Our Montgomery pedestrian injury lawyers know every case is going to present its own unique set of challenges. When we take a case, we conduct a thorough examination of every element to determine possible defendants and legal theories, and carefully weigh which are most likely to succeed.
This case started with a plaintiff who had just left a jewelry store and was on his way to a wine shop down the street. He came upon a portion of the sidewalk that was in front of a building under renovation. A construction barrier blocked the sidewalk, and directed pedestrians to use the sidewalk on the opposite side of the one-way street. At this same spot, there was also a large metal trash bin placed across several adjacent street parking spaces. The bin belonged to the construction company.
As the pedestrian prepared to cross the one-way street, he stood by the trash bin and allowed two vehicles to pass. However, he did not look right before crossing (this being a one-way street). Thus, he did not see the bicyclist who was traveling in the wrong direction directly into his path. The bicyclist, because of the trash bin, did not see the pedestrian until seconds before impact.

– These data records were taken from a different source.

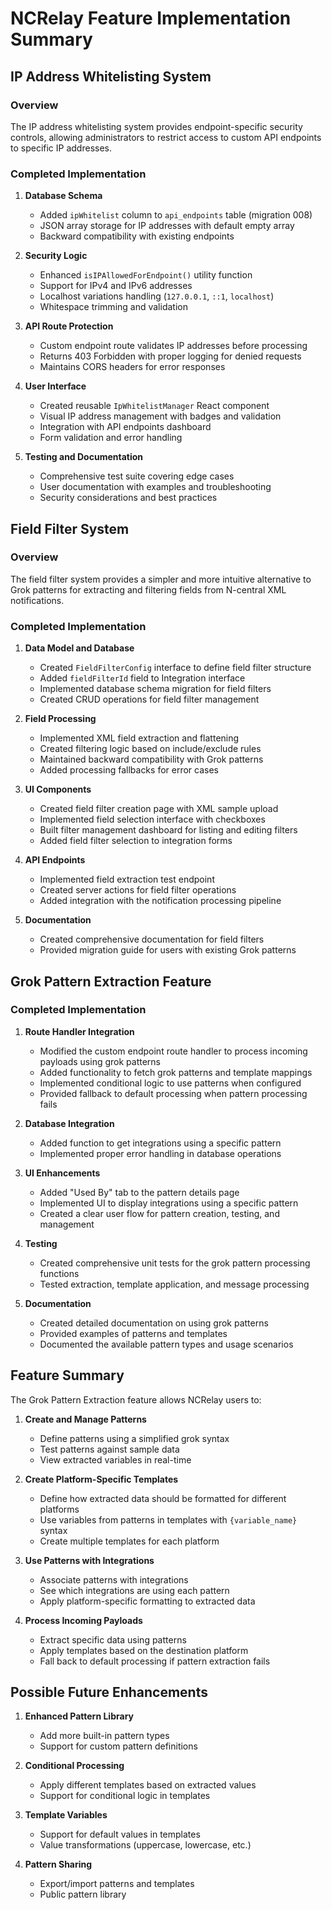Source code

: # NCRelay Feature Implementation Summary

## IP Address Whitelisting System

### Overview
The IP address whitelisting system provides endpoint-specific security controls, allowing administrators to restrict access to custom API endpoints to specific IP addresses.

### Completed Implementation

1. **Database Schema**
   - Added `ipWhitelist` column to `api_endpoints` table (migration 008)
   - JSON array storage for IP addresses with default empty array
   - Backward compatibility with existing endpoints

2. **Security Logic**
   - Enhanced `isIPAllowedForEndpoint()` utility function
   - Support for IPv4 and IPv6 addresses
   - Localhost variations handling (`127.0.0.1`, `::1`, `localhost`)
   - Whitespace trimming and validation

3. **API Route Protection**
   - Custom endpoint route validates IP addresses before processing
   - Returns 403 Forbidden with proper logging for denied requests
   - Maintains CORS headers for error responses

4. **User Interface**
   - Created reusable `IpWhitelistManager` React component
   - Visual IP address management with badges and validation
   - Integration with API endpoints dashboard
   - Form validation and error handling

5. **Testing and Documentation**
   - Comprehensive test suite covering edge cases
   - User documentation with examples and troubleshooting
   - Security considerations and best practices

## Field Filter System

### Overview
The field filter system provides a simpler and more intuitive alternative to Grok patterns for extracting and filtering fields from N-central XML notifications.

### Completed Implementation

1. **Data Model and Database**
   - Created `FieldFilterConfig` interface to define field filter structure
   - Added `fieldFilterId` field to Integration interface
   - Implemented database schema migration for field filters
   - Created CRUD operations for field filter management

2. **Field Processing**
   - Implemented XML field extraction and flattening
   - Created filtering logic based on include/exclude rules
   - Maintained backward compatibility with Grok patterns
   - Added processing fallbacks for error cases

3. **UI Components**
   - Created field filter creation page with XML sample upload
   - Implemented field selection interface with checkboxes
   - Built filter management dashboard for listing and editing filters
   - Added field filter selection to integration forms

4. **API Endpoints**
   - Implemented field extraction test endpoint
   - Created server actions for field filter operations
   - Added integration with the notification processing pipeline

5. **Documentation**
   - Created comprehensive documentation for field filters
   - Provided migration guide for users with existing Grok patterns

## Grok Pattern Extraction Feature

### Completed Implementation

1. **Route Handler Integration**
   - Modified the custom endpoint route handler to process incoming payloads using grok patterns
   - Added functionality to fetch grok patterns and template mappings
   - Implemented conditional logic to use patterns when configured
   - Provided fallback to default processing when pattern processing fails

2. **Database Integration**
   - Added function to get integrations using a specific pattern
   - Implemented proper error handling in database operations

3. **UI Enhancements**
   - Added "Used By" tab to the pattern details page
   - Implemented UI to display integrations using a specific pattern
   - Created a clear user flow for pattern creation, testing, and management

4. **Testing**
   - Created comprehensive unit tests for the grok pattern processing functions
   - Tested extraction, template application, and message processing

5. **Documentation**
   - Created detailed documentation on using grok patterns
   - Provided examples of patterns and templates
   - Documented the available pattern types and usage scenarios

## Feature Summary

The Grok Pattern Extraction feature allows NCRelay users to:

1. **Create and Manage Patterns**
   - Define patterns using a simplified grok syntax
   - Test patterns against sample data
   - View extracted variables in real-time

2. **Create Platform-Specific Templates**
   - Define how extracted data should be formatted for different platforms
   - Use variables from patterns in templates with `{variable_name}` syntax
   - Create multiple templates for each platform

3. **Use Patterns with Integrations**
   - Associate patterns with integrations
   - See which integrations are using each pattern
   - Apply platform-specific formatting to extracted data

4. **Process Incoming Payloads**
   - Extract specific data using patterns
   - Apply templates based on the destination platform
   - Fall back to default processing if pattern extraction fails

## Possible Future Enhancements

1. **Enhanced Pattern Library**
   - Add more built-in pattern types
   - Support for custom pattern definitions

2. **Conditional Processing**
   - Apply different templates based on extracted values
   - Support for conditional logic in templates

3. **Template Variables**
   - Support for default values in templates
   - Value transformations (uppercase, lowercase, etc.)

4. **Pattern Sharing**
   - Export/import patterns and templates
   - Public pattern library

The bicyclist was a food delivery person who was acting within the scope and course of his employment.
The impact of the crash left plaintiff with serious injuries.
Plaintiff filed a lawsuit against the restaurant that employed the cyclist, the restaurant’s insurer, the construction company and the owner of the building under construction.
The construction company sought summary judgment, contending it was not negligent because plaintiff failed to assert it owed a duty to him. The district court denied this motion, reasoning it was a material question of fact whether the construction company’s sidewalk closure sign was sufficient notice of possible danger relating to the trash bin and its obstruction of view.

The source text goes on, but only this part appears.